Unfortunately, events were already set in motion that came to a head three weeks ago, on President's Day. My son spent his first weekend visiting his mother since coming to live with me during the holidays. Prior to his leaving, he had made it clear that he really wanted to go back to his mother's house, primarily because he was missing his old friends. A big part of this seemed to also be related to him having difficulty establishing solid friendships in his new situation. I believe he made some major miscalculations in his approach to kids whose parents were not providing the kind of upper-middle class lifestyle that is so prevalent in the district where his mother lives.

To complicate matters, he appears to have taken to making up stories to impress or ingratiate himself to a class of kids he believed would provide him with some protection. He was afraid of getting ganged up on, so he tried to get in with some of the toughest, street-wise kids in the school. That meant the dealers. Not having the same kind of cut-throat mentality, he ended up earning their distrust and was accused of being the person responsible for a rash of police searches in school that week.

A couple of these kids were going to come over to house that Monday night of President's Day, or so they pretended. One of them came to the house and took my son around the corner, supposedly to get a couple of the other kids. There were a half-dozen kids waiting, and they attempted to jump him. He was punched in the face, knocked to the ground, and kicked at least once before jumping up and running away. When he got to the house, he was in a panic. I was just going to take a baseball bat outside and take care of business, but he was petrified.

Then I became concerned because, as I said, I didn't have a real good feel for what was going on in the high school. I didn't know if there were gangs or guns or the type of violence that could have seen my son hurt very badly or killed.

So I called his mother, with the full intention of letting him go home. She wasn't willing to do this, which in hindsight was probably a good thing, as it let me do some digging into the landscape of the high school. After a couple of days of making sure he wasn't vulnerable to another attack and keeping close tabs with him on what was being said and who was emerging as potential allies, I became convinced that these kids might try to jump him again, but that the possibility of real serious violence was remote. Plus, new friends emerged that I found to be credible and sincere, and who were willing to stand up with him against the kind of underhanded cowardice that the dealer crowd seemed to prefer.

At the same time, I became very concerned that my son was not really getting the message about accepting responsibility for his actions and choices, even as I was feeling very uncomfortable about my own role in the way things had unfolded for him in his new situation. His mother was concerned enough to drive 45 minutes two days in a row to take him to school, so that he would have to walk alone in the morning. She also took the opportunity to talk to the guidance counselor, who informed her that word on the street was that our son was getting involved with drugs and violating social taboos about sharing his stash. When she asked him if he was using drugs, he said no, then bragged to me later that he technically didn't lie, because he was only using ONE drug.

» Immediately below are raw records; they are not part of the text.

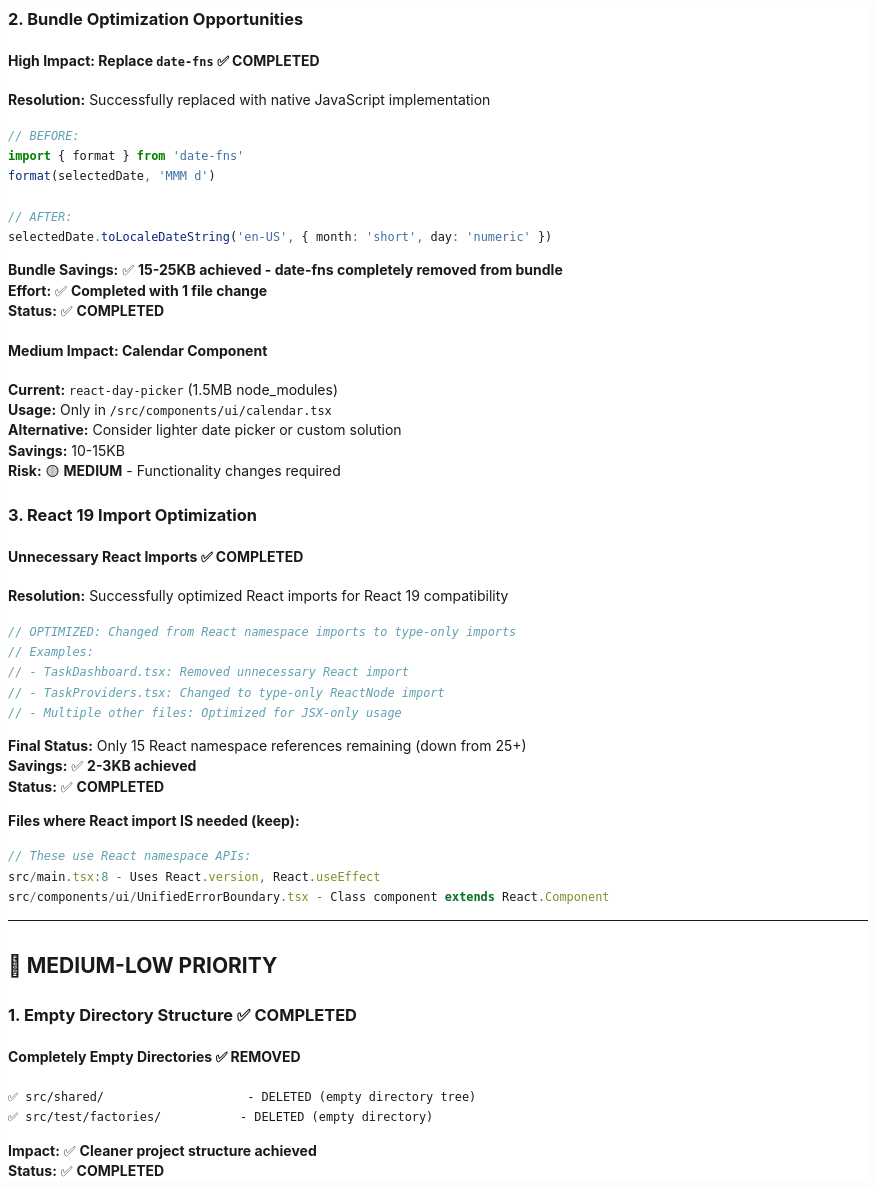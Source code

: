 ### 2. Bundle Optimization Opportunities

#### High Impact: Replace `date-fns` ✅ COMPLETED
**Resolution:** Successfully replaced with native JavaScript implementation
```typescript
// BEFORE:
import { format } from 'date-fns'
format(selectedDate, 'MMM d')

// AFTER:
selectedDate.toLocaleDateString('en-US', { month: 'short', day: 'numeric' })
```
**Bundle Savings:** ✅ **15-25KB achieved - date-fns completely removed from bundle**  
**Effort:** ✅ **Completed with 1 file change**  
**Status:** ✅ **COMPLETED**

#### Medium Impact: Calendar Component
**Current:** `react-day-picker` (1.5MB node_modules)  
**Usage:** Only in `/src/components/ui/calendar.tsx`  
**Alternative:** Consider lighter date picker or custom solution  
**Savings:** 10-15KB  
**Risk:** 🟡 **MEDIUM** - Functionality changes required

### 3. React 19 Import Optimization

#### Unnecessary React Imports ✅ COMPLETED
**Resolution:** Successfully optimized React imports for React 19 compatibility
```typescript
// OPTIMIZED: Changed from React namespace imports to type-only imports
// Examples:
// - TaskDashboard.tsx: Removed unnecessary React import
// - TaskProviders.tsx: Changed to type-only ReactNode import
// - Multiple other files: Optimized for JSX-only usage
```
**Final Status:** Only 15 React namespace references remaining (down from 25+)  
**Savings:** ✅ **2-3KB achieved**  
**Status:** ✅ **COMPLETED**

**Files where React import IS needed (keep):**
```typescript
// These use React namespace APIs:
src/main.tsx:8 - Uses React.version, React.useEffect
src/components/ui/UnifiedErrorBoundary.tsx - Class component extends React.Component
```

---

## 🔧 MEDIUM-LOW PRIORITY

### 1. Empty Directory Structure ✅ COMPLETED

#### Completely Empty Directories ✅ REMOVED
```
✅ src/shared/                    - DELETED (empty directory tree)
✅ src/test/factories/           - DELETED (empty directory)
```
**Impact:** ✅ **Cleaner project structure achieved**  
**Status:** ✅ **COMPLETED**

That's when I decided that I needed to tell her the whole truth and accept whatever consequences came. It was suddenly more important to show my son that the truth was not a matter of convenience or semantics, and that owning up to one's mistakes was a sign of manhood and integrity.

What I didn't count on was his willingness to use this as an opportunity to go back to where he wanted to be, in spite of the conditions that he would face from a woman whose capacity for denial is amazing to me. At first, he balked at her conditions (going to counseling was really the only one). He even tried to get her to admit that this was all her fault for making him come to live with me in the first place! When she declined to do so, he got stubborn and said he wasn't moving back with her.

But after a day, he realized that he had a better shot of getting what he wanted out of the situation by going back to her than staying here with me and lying in the bed we'd made.

As for V, suffice it to say that her reaction to my confession was to take him immediately, as opposed to her reluctance to take him when I wasn't sure if he was going to get shot or not. Let's just say that it's much more justifiable to her way of thinking to just conclude that I am more of a danger to my son than a gang of juvenile drug dealers.

Me? I really fucked up by not accounting for my own powerlessness over my addiction when deciding how to deal with what I perceived to be immiment involvement by my son with drugs and untrustworthy people. I started out trying to protect him and ended up using him for my own purposes. I have never been more ashamed in my entire life.

However, I think that the decision to take him back to his mother's is an even bigger mistake, and I am powerless to do anything about it. My son has now been validated in his manipulations and has been denied the benefit of working through a tough situation with real consequences. Instead, he can now go through the motions of buying into his mother's faith in the psychological cure, while he perpetuates his lack of responsibility, integrity, and accountability for his choices and their consequences.

And me? At first I was so mad that the self-righteous bitch V didn't even take the time to try and evaluate what really happened, that I was ready to just go right back to the addictions, confirmed in my belief that it doesn't matter what I do, what I try, how hard I fight -- the curse of life will always win out. But D has been very supportive -- without condoning or excusing my choices -- and has caused me to step back from the abyss of my own bitterness. The Lord also intervened by allowing me to be sick enough for the past week and a half to not want any cigarettes, weed, or coke. Now I am feeling better, and am finding a reason not to give in.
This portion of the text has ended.